That's very true with them as younger fish, but as they grow I hear story after story about them being a menace in the tank. Just thought I'd post that as a heads up.


----------



## djarmstrong (Feb 12, 2008)

JanS said:


> That's very true with them as younger fish, but as they grow I hear story after story about them being a menace in the tank. Just thought I'd post that as a heads up.


OK thanks for the tip , but when you say grow up , how big is that ? , because mine is 4.5inch now .


----------



## Tex Gal (Nov 1, 2007)

Yoyo loaches can get mean. They can run the whole tank. I have one. Along with him I have 2 clown loaches, 1 botia, and a ruby tailed shark. The yoyo is agressive to everyone but the botia. He messes up my small fine rooted plants. I've been trying to catch him for months. Think hard about a yoyo. I'm sure there may be some nice ones out there but there are many mean ones.


----------



## djarmstrong (Feb 12, 2008)

Probily a long shot because of the RTBS but ill ask any way , What about putting in a couple of Discus in , Would that be ok or not .


----------



## ranchwest (Jul 17, 2005)

Just keep in mind that discus are advanced, difficult fish. I've never tried mixing discus with your types of fish, so maybe someone can address that issue.


----------



## cs_gardener (Apr 28, 2006)

I second the warning about yoyo loaches. I love mine but that's because they are in a group in a tank with other fast-moving, relatively rambunctious fish (giant danio and cherry barbs). The cherry barbs are too fast to be caught and the giant danio are bruisers. No way I'd put the loaches in with my gouramis, sounds like a recipe for harassment. 
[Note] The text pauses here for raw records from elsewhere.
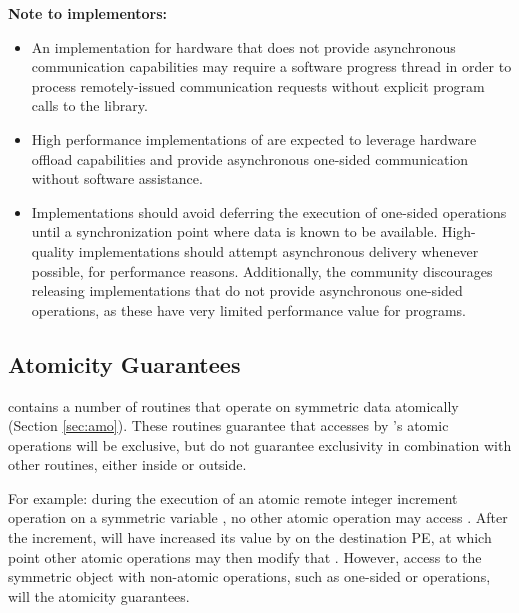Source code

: \textbf{Note to implementors:}
\begin{itemize}
  \item An \openshmem implementation for hardware that does not provide
      asynchronous communication capabilities may require a software progress
      thread in order to process remotely-issued communication requests without
      explicit program calls to the \openshmem library.  
  \item High performance implementations of \openshmem are expected to leverage
      hardware offload capabilities and provide asynchronous one-sided
      communication without software assistance.
  \item Implementations should avoid deferring the execution of one-sided
      operations until a synchronization point where data is known to be
      available. High-quality implementations should attempt asynchronous delivery
      whenever possible, for performance reasons. Additionally, the \openshmem
      community discourages releasing \openshmem implementations that do not
      provide asynchronous one-sided operations, as these have very limited
      performance value for \openshmem programs.
\end{itemize}

\subsection{Atomicity Guarantees}\label{sec:amo_guarantees}

\openshmem contains a number of routines that operate on symmetric data
atomically (Section \ref{sec:amo}).  These routines guarantee that accesses by
\openshmem's atomic operations will be exclusive, but do not guarantee
exclusivity in combination with other routines, either inside \openshmem or
outside.

For example: during the execution of an atomic remote integer increment
operation on a symmetric variable , no other \openshmem atomic operation
may access .  After the increment,  will have increased its value
by  on the destination \ac{PE}, at which point other atomic operations
may then modify that .  However, access to the symmetric object 
with non-atomic operations, such as one-sided  or  operations,
will  the atomicity guarantees.
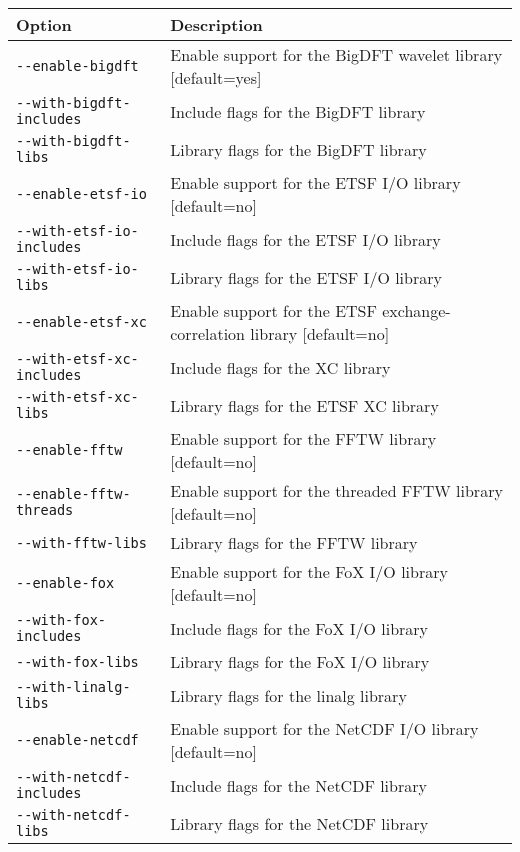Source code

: \begin{table}
\begin{center}
\begin{tabular}{|l|p{9cm}|}
\hline
\textbf{Option} & \textbf{Description} \\
\hline
\texttt{-{-}enable-bigdft} & Enable support for the BigDFT wavelet library
                  [default=yes] \\
\texttt{-{-}with-bigdft-includes} & Include flags for the BigDFT library \\
\texttt{-{-}with-bigdft-libs} & Library flags for the BigDFT library \\
\hline
\texttt{-{-}enable-etsf-io} & Enable support for the ETSF I/O library
                   [default=no] \\
\texttt{-{-}with-etsf-io-includes} & Include flags for the ETSF I/O library \\
\texttt{-{-}with-etsf-io-libs} & Library flags for the ETSF I/O library \\
\hline
\texttt{-{-}enable-etsf-xc} & Enable support for the ETSF exchange-correlation library
                   [default=no] \\
\texttt{-{-}with-etsf-xc-includes} & Include flags for the XC library \\
\texttt{-{-}with-etsf-xc-libs} & Library flags for the ETSF XC library \\
\hline
\texttt{-{-}enable-fftw} & Enable support for the FFTW library
                [default=no] \\
\texttt{-{-}enable-fftw-threads} & Enable support for the threaded FFTW library
                        [default=no] \\
\texttt{-{-}with-fftw-libs} & Library flags for the FFTW library \\
\hline
\texttt{-{-}enable-fox} & Enable support for the FoX I/O library
                [default=no] \\
\texttt{-{-}with-fox-includes} & Include flags for the FoX I/O library \\
\texttt{-{-}with-fox-libs} & Library flags for the FoX I/O library \\
\hline
\texttt{-{-}with-linalg-libs} & Library flags for the linalg library \\
\hline
\texttt{-{-}enable-netcdf} & Enable support for the NetCDF I/O library
                  [default=no] \\
\texttt{-{-}with-netcdf-includes} & Include flags for the NetCDF library \\
\texttt{-{-}with-netcdf-libs} & Library flags for the NetCDF library \\

\end{tabular}
\end{center}
\end{table}
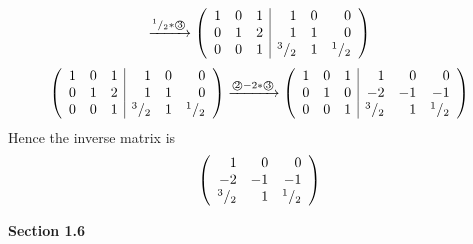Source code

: \documentclass[8pt]{article} %
\begin{document}
\begin{enumerate}[1]
\begin{enumerate}[\bf(a)]
\[\xrightarrow{\text{${^{1}/_{2}}*$\textcircled{3}}}\left(\begin{array}{rrr|rrr}
1&0&1&1&0&0\\
0&1&2&1&1&0\\
0&0&1&{^{3}/_{2}}&1&{^{1}/_{2}}\\
\end{array}\right)
\]\[\left(\begin{array}{rrr|rrr}
1&0&1&1&0&0\\
0&1&2&1&1&0\\
0&0&1&{^{3}/_{2}}&1&{^{1}/_{2}}\\
\end{array}\right)
\xrightarrow{\text{\textcircled{2}$-2*$\textcircled{3}}}\left(\begin{array}{rrr|rrr}
1&0&1&1&0&0\\
0&1&0&-2&-1&-1\\
0&0&1&{^{3}/_{2}}&1&{^{1}/_{2}}\\
\end{array}\right)
\]
Hence the inverse matrix is
\[\left(\begin{array}{rrr}
1&0&0\\
-2&-1&-1\\
{^{3}/_{2}}&1&{^{1}/_{2}}\\
\end{array}\right)
\]
	\end{enumerate}
\end{enumerate}
\textbf{Section 1.6}
\end{document}
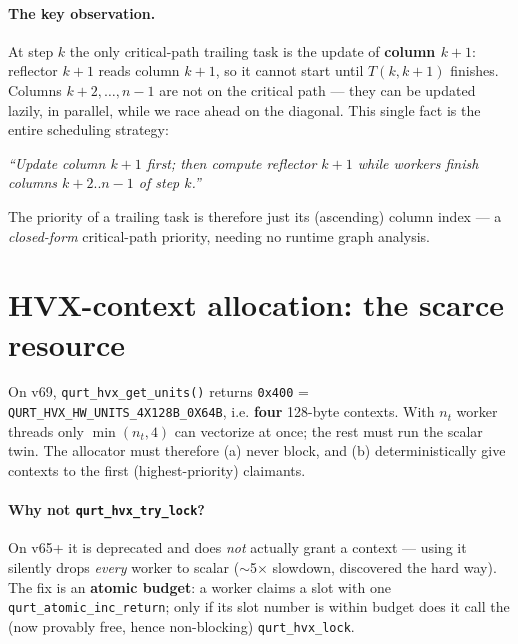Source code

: \documentclass[11pt]{article}
\newcommand{\code}[1]{\texttt{\small #1}}
\begin{document}
\paragraph{The key observation.} At step $k$ the only critical-path trailing task is the
update of \textbf{column $k{+}1$}: reflector $k{+}1$ reads column $k{+}1$, so it cannot
start until $T(k,k{+}1)$ finishes. Columns $k{+}2,\dots,n{-}1$ are not on the critical
path --- they can be updated lazily, in parallel, while we race ahead on the diagonal.
This single fact is the entire scheduling strategy:
\begin{center}\itshape
``Update column $k{+}1$ first; then compute reflector $k{+}1$ while workers finish
columns $k{+}2..n{-}1$ of step $k$.''
\end{center}
The priority of a trailing task is therefore just its (ascending) column index --- a
\emph{closed-form} critical-path priority, needing no runtime graph analysis.

\section{HVX-context allocation: the scarce resource}
\label{sec:alloc}
On v69, \code{qurt\_hvx\_get\_units()} returns \code{0x400} =
\code{QURT\_HVX\_HW\_UNITS\_4X128B\_0X64B}, i.e. \textbf{four} 128-byte contexts. With
$n_t$ worker threads only $\min(n_t,4)$ can vectorize at once; the rest must run the
scalar twin. The allocator must therefore (a) never block, and (b) deterministically
give contexts to the first (highest-priority) claimants.

\paragraph{Why not \code{qurt\_hvx\_try\_lock}?} On v65+ it is deprecated and does
\emph{not} actually grant a context --- using it silently drops \emph{every} worker to
scalar ($\sim$5$\times$ slowdown, discovered the hard way). The fix is an
\textbf{atomic budget}: a worker claims a slot with one \code{qurt\_atomic\_inc\_return};
only if its slot number is within budget does it call the (now provably free, hence
non-blocking) \code{qurt\_hvx\_lock}.
\end{document}
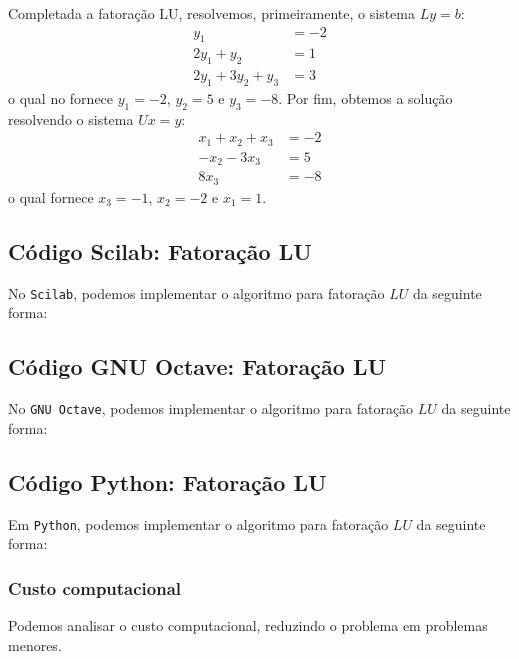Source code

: \begin{sol}
Completada a fatoração LU, resolvemos, primeiramente, o sistema $Ly = b$:
\begin{equation}
  \begin{split}
    y_1 &= -2\\
    2y_1 + y_2 &= 1\\
    2y_1 + 3y_2 + y_3 &= 3
  \end{split}
\end{equation}
o qual no fornece $y_1 = -2$, $y_2 = 5$ e $y_3 = -8$. Por fim, obtemos a solução resolvendo o sistema $Ux = y$:
\begin{equation}
  \begin{split}
  x_1 + x_2 + x_3 &= -2\\
  -x_2 - 3x_3 &= 5\\
  8x_3 &= -8
  \end{split}
\end{equation}
o qual fornece $x_3 = -1$, $x_2 = -2$ e $x_1 = 1$.
\end{sol}

\ifisscilab
\subsection{Código Scilab: Fatoração LU}
No \verb+Scilab+, podemos implementar o algoritmo para fatoração $LU$ da seguinte forma:
%

\fi
\ifisoctave
\subsection{Código GNU Octave: Fatoração LU}
No \verb+GNU Octave+, podemos implementar o algoritmo para fatoração $LU$ da seguinte forma:

\fi
\ifispython
\subsection{Código Python: Fatoração LU}
Em \verb+Python+, podemos implementar o algoritmo para fatoração $LU$ da seguinte forma:

\fi

\ifisscilab
\subsubsection{Custo computacional}
Podemos analisar o custo computacional, reduzindo o problema em problemas menores. %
My opaline and blue gouramis are doing well with serpae tetra, angelfish and cories. I don't have any experience with the RTBS so I don't know what would get along with one of them. If you do go for a school of smaller fish make sure you don't get a fin-nipper. The long pectoral fins of a gourami can be tempting to some of the small fast fish.


----------



## ranchwest (Jul 17, 2005)

My experience is that RTBS's are not easily predicted. Many fish they just ignore. The ones they don't like, though, they can really pursue. I wouldn't categorize them as really aggressive or really dangerous, but they do warrant caution.


----------



## djarmstrong (Feb 12, 2008)

Thanks for everyones help ,

But has anyone got any fish ideas that will be fine wih my current fish , ? Pay day is coming ( about week n half ) and really want to get some new fish but don't want to rush out and buy the wrong fish .


----------



## ranchwest (Jul 17, 2005)

How about Rosey Barbs? Mine were sold as "Neon" Rosey Barbs. They're very pretty and very active. They are hearty eaters, including eating some tank algae, flake food and frozen brine. They seem to be getting along with my Pearl Gouramis in my 5 ft. 100 gallon tank. I paid $5.99/pair at my LFS, which is a bit of a high priced store, so they don't offer many fish cheaper.


----------



## Tex Gal (Nov 1, 2007)

As long as your RTBS has a place to call his own (hiding rock, ect.) he will probably be fine with other catfish that are smaller, like corys. I have had many RTBS over the years and I have kept them with corys, clown loaches, khuli loaches, plecos. You have to have enough area for them to have their own territories and hiding places. You only have 6 fish in a 4 foot tank! What is the volume of your tank? As far as other swimming fish are concerned you could have larger tetras like, serpaes (a small school), congos, diamonds, bleeding hearts, also rosy barbs. I have kept many kinds of community fish with gouramis, and RTBS. Just make sure you have good filtration. I always have a heavily stocked tank. I am vigilant about my water changes and I keep my filters cleaned on a regular basis. I have a heavily planted tank. I don't have a lot of problems.


----------



## djarmstrong (Feb 12, 2008)

Tex Gal said:


> As long as your RTBS has a place to call his own (hiding rock, ect.) he will probably be fine with other catfish that are smaller, like corys. I have had many RTBS over the years and I have kept them with corys, clown loaches, khuli loaches, plecos. You have to have enough area for them to have their own territories and hiding places. You only have 6 fish in a 4 foot tank! What is the volume of your tank? As far as other swimming fish are concerned you could have larger tetras like, serpaes (a small school), congos, diamonds, bleeding hearts, also rosy barbs. I have kept many kinds of community fish with gouramis, and RTBS. Just make sure you have good filtration. I always have a heavily stocked tank. I am vigilant about my water changes and I keep my filters cleaned on a regular basis. I have a heavily planted tank. I don't have a lot of problems.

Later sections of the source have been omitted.